Management of Tuberous Sclerosis Complex

Tuberous sclerosis complex (TSC) requires coordinated multidisciplinary care delivered by a specialized team in an expert center, with regular surveillance and targeted interventions to address organ-specific manifestations and prevent complications that affect mortality and quality of life.

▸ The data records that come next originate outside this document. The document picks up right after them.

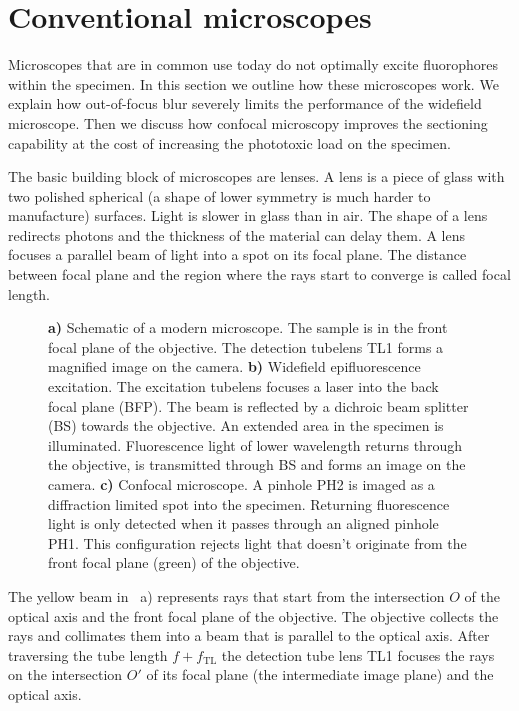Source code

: \section{Conventional microscopes}
\begin{summary}
  Microscopes that are in common use today do not optimally excite
  fluorophores within the specimen. In this section we outline how
  these microscopes work. We explain how out-of-focus blur severely
  limits the performance of the widefield microscope. Then we discuss
  how confocal microscopy improves the sectioning capability at the
  cost of increasing the phototoxic load on the specimen.
\end{summary}
The basic building block of microscopes are lenses. A lens is a piece
of glass with two polished spherical (a shape of lower symmetry is
much harder to manufacture) surfaces. Light is slower in glass than in
air. The shape of a lens redirects photons and the thickness of the
material can delay them. A lens focuses a parallel beam of light into
a spot on its focal plane. The distance between focal plane and the
region where the rays start to converge is called focal length.
\begin{figure}[!hbt]
  \centering
  
  \caption{{\bf a)} Schematic of a modern microscope. The sample is in
    the front focal plane of the objective. The detection tubelens TL1
    forms a magnified image on the camera. {\bf b)} Widefield
    epifluorescence excitation. The excitation tubelens focuses a
    laser into the back focal plane (BFP). The beam is reflected by a
    dichroic beam splitter (BS) towards the objective. An extended
    area in the specimen is illuminated. Fluorescence light of lower
    wavelength returns through the objective, is transmitted through
    BS and forms an image on the camera. {\bf c)} Confocal
    microscope. A pinhole PH2 is imaged as a diffraction limited spot
    into the specimen. Returning fluorescence light is only detected
    when it passes through an aligned pinhole PH1. This configuration
    rejects light that doesn't originate from the front focal plane
    (green) of the objective.}
  \label{fig:widefield-microscope}
\end{figure}

The yellow beam in ~a) represents
rays that start from the intersection $O$ of the optical axis and the
front focal plane of the objective. The objective collects the rays
and collimates them into a beam that is parallel to the optical
axis. After traversing the tube length $f+f_\textrm{TL}$ the detection
tube lens TL1 focuses the rays on the intersection $O'$ of its focal
plane (the intermediate image plane) and the optical axis.

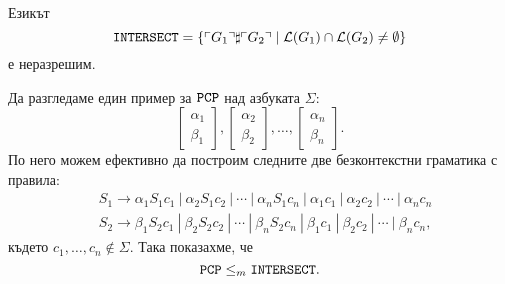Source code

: \begin{corollary}\label{cor:pcp:grammar-intersect}
  Езикът 
  \[\texttt{INTERSECT} = \{\ulcorner{G_1}\urcorner\sharp\ulcorner{G_2}\urcorner \mid \mathcal{L}(G_1) \cap \mathcal{L}(G_2) \neq \emptyset \}\]
  е неразрешим.
\end{corollary}
\begin{hint}
  Да разгледаме един пример за $\texttt{PCP}$ над азбуката $\Sigma$:
  \[\begin{bmatrix} \alpha_1\\ \beta_1\end{bmatrix},\begin{bmatrix} \alpha_2\\ \beta_2\end{bmatrix},\dots,\begin{bmatrix} \alpha_n\\ \beta_n\end{bmatrix}.\]
  По него можем ефективно да построим следните две безконтекстни граматика с правила:
  \begin{align*}
    & S_1 \to \alpha_1S_1 c_1\ |\ \alpha_2 S_1 c_2\ |\ \cdots\ |\ \alpha_n S_1 c_n\ |\ \alpha_1c_1\ |\ \alpha_2c_2\ |\ \cdots\ |\ \alpha_nc_n\\
    & S_2 \to \beta_1S_2 c_1\ |\ \beta_2 S_2 c_2\ |\ \cdots\ |\ \beta_n S_2 c_n\ |\ \beta_1c_1\ |\ \beta_2c_2\ |\ \cdots\ |\ \beta_nc_n,
  \end{align*}
  където $c_1,\dots,c_n \not \in \Sigma$.
  Така показахме, че
  \[\texttt{PCP} \leq_m \texttt{INTERSECT}.\]
\end{hint}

Multidisciplinary Approach

The management of TSC requires a coordinated team approach due to its multi-organ involvement:

• Core team members should include:

  • Nephrologist (crucial for kidney manifestations)
  • Neurologist (for seizures and brain lesions)
  • Pulmonologist (especially for females)
  • Dermatologist
  • Cardiologist
  • Geneticist

• Structured follow-up visits should be coordinated on the same day when possible 1

Surveillance Recommendations

Regular monitoring is essential to detect complications early:

Brain:

• MRI every 1-3 years if asymptomatic, until 25 years of age 2
• More frequent monitoring if symptomatic

Kidneys:

• Blood pressure and kidney function (GFR) measurement annually 2
• Abdominal ultrasound at diagnosis and every 1-3 years until age 12 2
• Renal MRI at diagnosis and every 1-3 years starting at age 12 2
• Complete clinical assessment including history, imaging, kidney function, proteinuria, and blood pressure at diagnosis 1

Lungs:

• Chest CT at age 18 for females and symptomatic males 2

Heart:

• Echocardiogram at diagnosis, especially if <3 years old, and repeated if positive until regression 2

Kidney Management

Kidney disease is the most common cause of death in adults with TSC 2:

• For angiomyolipomas:

  • First-line treatment: mTOR inhibitors (everolimus) at 10mg orally once daily for angiomyolipomas not requiring immediate surgery 3
  • Continue treatment for at least 12 months before assessing response 1
  • Monitor for adherence and confirm diagnosis if no response after 12 months 1

• For acute bleeding:

  • Radiological intervention (arterial embolization) is first-line for angiomyolipoma bleeding requiring intervention 1
  • Steroid prophylaxis is recommended when embolization is performed to prevent post-embolization syndrome 1
  • Nephrectomy should be avoided unless absolutely necessary 1

• For surgical intervention:

  • Nephron-sparing approaches are strongly recommended when surgery is needed 1
  • Tumor enucleation is preferred over resection with margins in cases without suspected malignancy 1

Brain Management

• For subependymal giant cell astrocytoma (SEGA):

  • Everolimus is indicated for SEGAs requiring intervention but cannot be curatively resected 3
  • Starting dose: 4.5 mg/m² orally once daily 3
  • Monitor blood trough concentrations to maintain 5-15 ng/mL 3

• For seizures:

  • Antiepileptic medications
  • Consider mTOR inhibitors, ketogenic diet, or epilepsy surgery for drug-resistant epilepsy 4

Special Considerations

• Kidney transplantation:

  • Nephrectomy should not typically be performed in TSC patients undergoing kidney transplantation 1
  • Consider nephrectomy only if:
    • Large ipsilateral kidney prevents transplantation
    • Suspicion of malignancy
    • High bleeding risk from angiomyolipoma
    • Symptomatic angiomyolipoma unresponsive to mTOR inhibition 1

• mTOR inhibitor management:

  • Stop or pause treatment during active severe infection or severe adverse effects 1
  • Monitor for adverse effects including non-infectious pneumonitis, stomatitis, and metabolic events 3
  • Adjust dosing for patients with hepatic impairment or those taking drugs that affect P-gp and CYP3A4 3

Common Pitfalls to Avoid

• Inadequate surveillance leading to delayed diagnosis and treatment of complications 2
• Inappropriate surgical interventions that can worsen the risk of chronic kidney disease 2
• Failure to recognize the changing manifestations of TSC with age, requiring different monitoring strategies 5
• Lack of transition planning from pediatric to adult care, which should be a key responsibility of the multidisciplinary team 1

By following these evidence-based recommendations and maintaining vigilant surveillance, the morbidity and mortality associated with TSC can be significantly reduced while improving quality of life for affected individuals.